Un éléphant dans le parc national d’Amboseli, au Kenya, en février 2016. / Goran Tomasevic / REUTERS

Tribune. Les deux cyclones qui ont frappé le Mozambique en mars et en avril ont détruit complètement la ville de Beira et fait plus de 600 morts. Des milliers de survivants de cette catastrophe naturelle vivent toujours dans des camps de réfugiés, dépendent entièrement de l’aide et n’ont pas les moyens de se reconstruire. Dans le même temps, des pays comme le Kenya, l’Ethiopie et la Namibie ont connu des épisodes de sécheresse qui exposent des millions de personnes à la famine.

Ces situations illustrent bien le paradoxe en Afrique aujourd’hui. Dans une partie du continent, de violentes tempêtes inondent et tuent. Dans une autre, des personnes meurent par manque d’eau. Ces deux extrêmes s’expliquent assurément par le dérèglement climatique et la perte de biodiversité.

Il suffit de lire le rapport préparé par 150 experts de 50 pays au sein de la Plateforme intergouvernementale scientifique et politique sur la biodiversité et les services écosystémiques (IPBES), publié en mai, pour prendre la mesure du danger. Selon eux, la Terre risque de voir disparaître un million d’espèces animales et végétales. Une telle perte aura un impact immense sur l’humanité. Elle compromettra notre capacité à nous nourrir et nous exposera à des conditions météorologiques extrêmes, comme celles que nous observons déjà dans certaines régions de l’Afrique.

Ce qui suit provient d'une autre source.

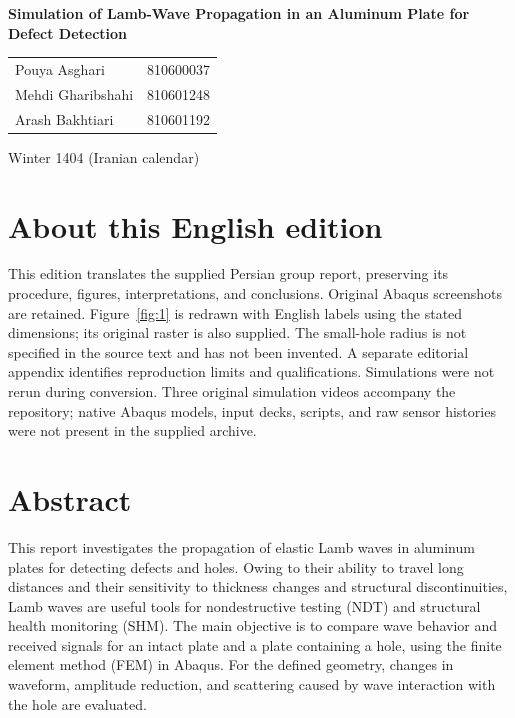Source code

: \documentclass[11pt,a4paper]{article}
\begin{document}
\hypersetup{pageanchor=false}
\begin{titlepage}\centering\vspace*{25mm}
{\LARGE\bfseries Simulation of Lamb-Wave Propagation in an Aluminum Plate for Defect Detection\par}
\vspace{18mm}{\large Instructor: Dr. Ganjiani\par}\vspace{12mm}{\large Group 11\par}\vspace{6mm}
\begin{tabular}{ll}Pouya Asghari&810600037\\Mehdi Gharibshahi&810601248\\Arash Bakhtiari&810601192\end{tabular}
\vfill{\large Winter 1404 (Iranian calendar)\par}
\end{titlepage}\hypersetup{pageanchor=true}
\section*{About this English edition}
This edition translates the supplied Persian group report, preserving its procedure, figures, interpretations, and conclusions. Original Abaqus screenshots are retained. Figure~\ref{fig:1} is redrawn with English labels using the stated dimensions; its original raster is also supplied. The small-hole radius is not specified in the source text and has not been invented. A separate editorial appendix identifies reproduction limits and qualifications. Simulations were not rerun during conversion. Three original simulation videos accompany the repository; native Abaqus models, input decks, scripts, and raw sensor histories were not present in the supplied archive.
\section*{Abstract}
This report investigates the propagation of elastic Lamb waves in aluminum plates for detecting defects and holes. Owing to their ability to travel long distances and their sensitivity to thickness changes and structural discontinuities, Lamb waves are useful tools for nondestructive testing (NDT) and structural health monitoring (SHM). The main objective is to compare wave behavior and received signals for an intact plate and a plate containing a hole, using the finite element method (FEM) in Abaqus. For the defined geometry, changes in waveform, amplitude reduction, and scattering caused by wave interaction with the hole are evaluated.
\clearpage\tableofcontents\newpage\listoffigures\newpage
\end{document}
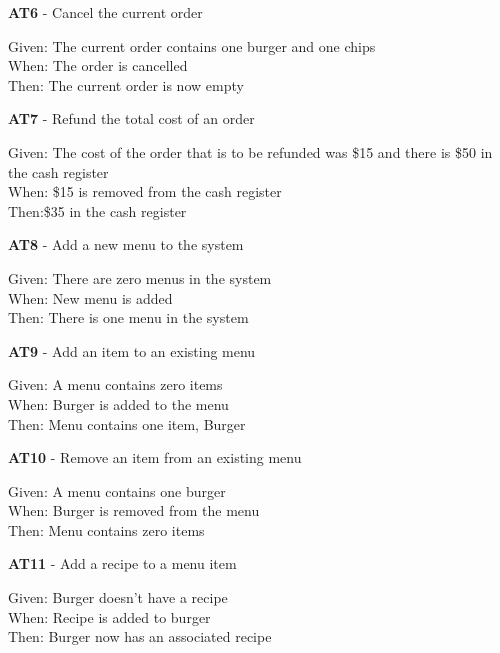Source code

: \linebreak
\textbf{AT6} - Cancel the current order\\
\begin{small}
Given: The current order contains one burger and one chips\\
When: The order is cancelled\\
Then: The current order is now empty\\
\end{small}
\linebreak
\textbf{AT7} - Refund the total cost of an order\\
\begin{small}
Given: The cost of the order that is to be refunded was \$15 and there is \$50 in the cash register\\
When: \$15 is removed from the cash register\\
Then:\$35 in the cash register\\
\end{small}
\linebreak
\textbf{AT8} - Add a new menu to the system\\
\begin{small}
Given: There are zero menus in the system\\
When: New menu is added\\
Then: There is one menu in the system\\
\end{small}
\linebreak
\textbf{AT9} - Add an item to an existing menu\\
\begin{small}
Given: A menu contains zero items\\
When: Burger is added to the menu\\
Then: Menu contains one item, Burger\\
\end{small}
\linebreak
\textbf{AT10} - Remove an item from an existing menu\\
\begin{small}
Given: A menu contains one burger\\
When: Burger is removed from the menu\\
Then: Menu contains zero items\\
\end{small}
\linebreak
\textbf{AT11} - Add a recipe to a menu item\\
\begin{small}
Given: Burger doesn't have a recipe\\
When: Recipe is added to burger\\
Then: Burger now has an associated recipe\\
\end{small}
\pagebreak

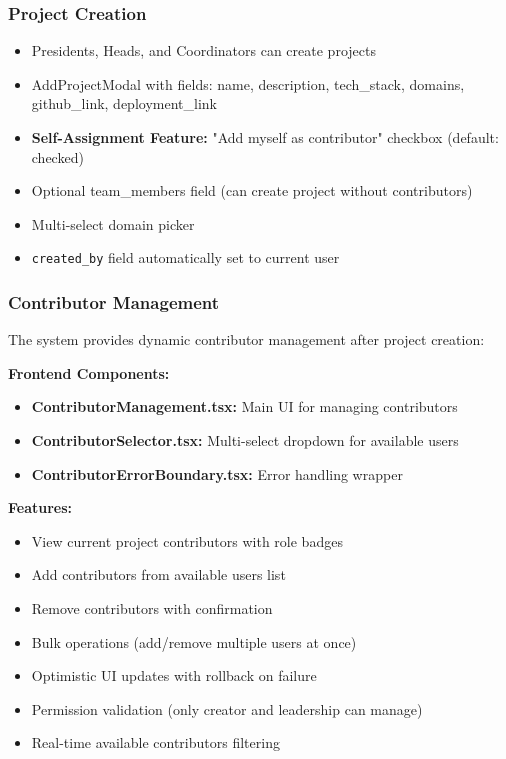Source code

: \documentclass[11pt,a4paper]{article}
\begin{document}
\subsubsection{Project Creation}
\begin{itemize}[leftmargin=*]
    \item Presidents, Heads, and Coordinators can create projects
    \item AddProjectModal with fields: name, description, tech\_stack, domains, github\_link, deployment\_link
    \item \textbf{Self-Assignment Feature:} "Add myself as contributor" checkbox (default: checked)
    \item Optional team\_members field (can create project without contributors)
    \item Multi-select domain picker
    \item \texttt{created\_by} field automatically set to current user
\end{itemize}

\subsubsection{Contributor Management}
The system provides dynamic contributor management after project creation:

\textbf{Frontend Components:}
\begin{itemize}[leftmargin=*]
    \item \textbf{ContributorManagement.tsx:} Main UI for managing contributors
    \item \textbf{ContributorSelector.tsx:} Multi-select dropdown for available users
    \item \textbf{ContributorErrorBoundary.tsx:} Error handling wrapper
\end{itemize}

\textbf{Features:}
\begin{itemize}[leftmargin=*]
    \item View current project contributors with role badges
    \item Add contributors from available users list
    \item Remove contributors with confirmation
    \item Bulk operations (add/remove multiple users at once)
    \item Optimistic UI updates with rollback on failure
    \item Permission validation (only creator and leadership can manage)
    \item Real-time available contributors filtering
\end{itemize}
\end{document}

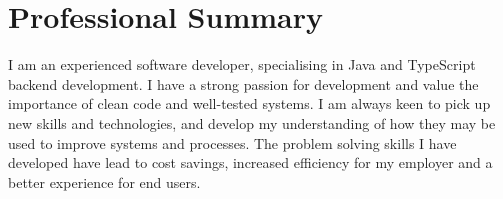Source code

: \section{Professional Summary}\label{sec:professional-summary}
I am an experienced software developer, specialising in Java and TypeScript backend development.
I have a strong passion for development and value the importance of clean code and well-tested systems.
I am always keen to pick up new skills and technologies, and develop my understanding of how they may be used to improve systems and processes.
The problem solving skills I have developed have lead to cost savings, increased efficiency for my employer and a better experience for end users.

Les statistiques les plus récentes indiquaient déjà un déclin sévère de la faune sur le continent africain. Selon le dernier décompte, il n’existe plus que 5 050 rhinocéros noirs dans la nature, contre 65 000 en 1964. L’Afrique ne compte plus qu’environ 415 000 éléphants, contre 1 million en 1964. En cinquante ans à peine, nous avons perdu plus de la moitié de la population de pachydermes, et ce nombre ne cesse de diminuer. La situation n’est guère plus reluisante pour les lions, les guépards et les girafes. Nous nous attendons encore à une forte baisse des populations fauniques, toutes espèces confondues, l’écosystème étant devenu trop inhospitalier et hostile.

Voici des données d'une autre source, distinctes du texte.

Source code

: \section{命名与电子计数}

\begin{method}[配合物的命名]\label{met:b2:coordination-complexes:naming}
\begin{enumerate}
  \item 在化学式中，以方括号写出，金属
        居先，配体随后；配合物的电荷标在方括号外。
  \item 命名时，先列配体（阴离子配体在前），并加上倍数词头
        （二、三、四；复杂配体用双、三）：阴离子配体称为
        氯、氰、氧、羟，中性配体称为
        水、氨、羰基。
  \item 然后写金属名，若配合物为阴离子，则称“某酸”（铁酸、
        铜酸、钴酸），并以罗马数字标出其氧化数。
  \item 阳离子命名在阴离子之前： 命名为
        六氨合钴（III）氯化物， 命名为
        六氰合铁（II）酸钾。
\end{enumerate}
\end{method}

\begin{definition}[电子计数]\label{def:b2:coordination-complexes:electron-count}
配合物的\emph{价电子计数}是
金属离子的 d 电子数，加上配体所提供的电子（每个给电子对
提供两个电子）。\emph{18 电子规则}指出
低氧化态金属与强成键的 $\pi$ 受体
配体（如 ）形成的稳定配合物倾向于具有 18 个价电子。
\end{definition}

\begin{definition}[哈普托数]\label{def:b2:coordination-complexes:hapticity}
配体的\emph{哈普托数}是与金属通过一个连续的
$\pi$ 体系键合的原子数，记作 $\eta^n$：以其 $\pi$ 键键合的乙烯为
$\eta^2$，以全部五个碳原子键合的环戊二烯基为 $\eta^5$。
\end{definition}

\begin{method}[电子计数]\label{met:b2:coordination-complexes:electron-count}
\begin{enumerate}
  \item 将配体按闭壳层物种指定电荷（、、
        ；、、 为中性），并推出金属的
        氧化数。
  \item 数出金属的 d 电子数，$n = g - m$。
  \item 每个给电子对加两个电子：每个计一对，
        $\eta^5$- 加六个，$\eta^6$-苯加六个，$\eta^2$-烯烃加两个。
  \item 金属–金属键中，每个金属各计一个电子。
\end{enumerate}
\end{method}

Les éléphants, jardiniers de la nature

Nous, Africains, devons être à l’avant-garde de la sauvegarde de la faune. En effet, les animaux ont une valeur économique, sociologique, culturelle et fonctionnelle. Sans eux, les écosystèmes dont nous avons besoin pour notre alimentation seraient gravement compromis. Les éléphants, par exemple, sont les jardiniers de la nature. Ces agents importants de dispersion contribuent à l’agrandissement de nos forêts, assurant ainsi la survie de primates, d’oiseaux et d’insectes qui font office de pollinisateurs. Un monde sans pollinisateurs est un monde où la production agricole est limitée ; c’est un monde exposé à la famine.

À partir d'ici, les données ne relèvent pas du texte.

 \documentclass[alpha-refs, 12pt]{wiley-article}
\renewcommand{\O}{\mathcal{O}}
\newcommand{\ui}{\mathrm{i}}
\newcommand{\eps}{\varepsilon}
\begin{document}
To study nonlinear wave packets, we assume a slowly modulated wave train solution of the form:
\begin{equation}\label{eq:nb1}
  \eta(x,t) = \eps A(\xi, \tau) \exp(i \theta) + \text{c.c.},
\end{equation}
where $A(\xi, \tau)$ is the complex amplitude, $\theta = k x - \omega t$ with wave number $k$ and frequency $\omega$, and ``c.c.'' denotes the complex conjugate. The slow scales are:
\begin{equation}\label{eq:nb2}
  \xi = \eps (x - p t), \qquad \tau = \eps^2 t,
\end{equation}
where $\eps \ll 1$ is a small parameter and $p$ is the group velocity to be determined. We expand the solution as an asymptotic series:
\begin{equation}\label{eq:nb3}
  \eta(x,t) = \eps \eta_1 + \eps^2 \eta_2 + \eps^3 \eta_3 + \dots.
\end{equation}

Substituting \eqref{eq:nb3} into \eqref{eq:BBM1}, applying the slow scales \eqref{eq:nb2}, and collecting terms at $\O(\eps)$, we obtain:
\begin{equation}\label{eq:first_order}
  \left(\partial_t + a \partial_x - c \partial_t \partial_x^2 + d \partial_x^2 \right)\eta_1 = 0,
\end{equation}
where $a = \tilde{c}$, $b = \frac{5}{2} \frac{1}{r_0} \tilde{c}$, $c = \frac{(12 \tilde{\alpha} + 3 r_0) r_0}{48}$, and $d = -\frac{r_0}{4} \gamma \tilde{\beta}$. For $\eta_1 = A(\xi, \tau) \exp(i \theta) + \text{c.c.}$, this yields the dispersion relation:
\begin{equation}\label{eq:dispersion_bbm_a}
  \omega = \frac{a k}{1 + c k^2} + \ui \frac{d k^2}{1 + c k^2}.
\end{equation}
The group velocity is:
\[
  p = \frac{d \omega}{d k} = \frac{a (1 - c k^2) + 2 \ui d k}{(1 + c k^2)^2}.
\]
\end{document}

African Wildlife Foundation (AWF) comprend l’importance de la faune et de la flore sauvages pour la survie de l’humanité et collabore avec les gouvernements africains pour que ces ressources soient protégées en même temps que l’Afrique se développe et se modernise. Nous sommes présents dans quinze pays d’Afrique, avec divers programmes et projets qui incluent le renforcement des capacités, l’amélioration des moyens de subsistance durables pour les communautés, l’adaptation aux changements climatiques, l’éducation environnementale et l’économie verte.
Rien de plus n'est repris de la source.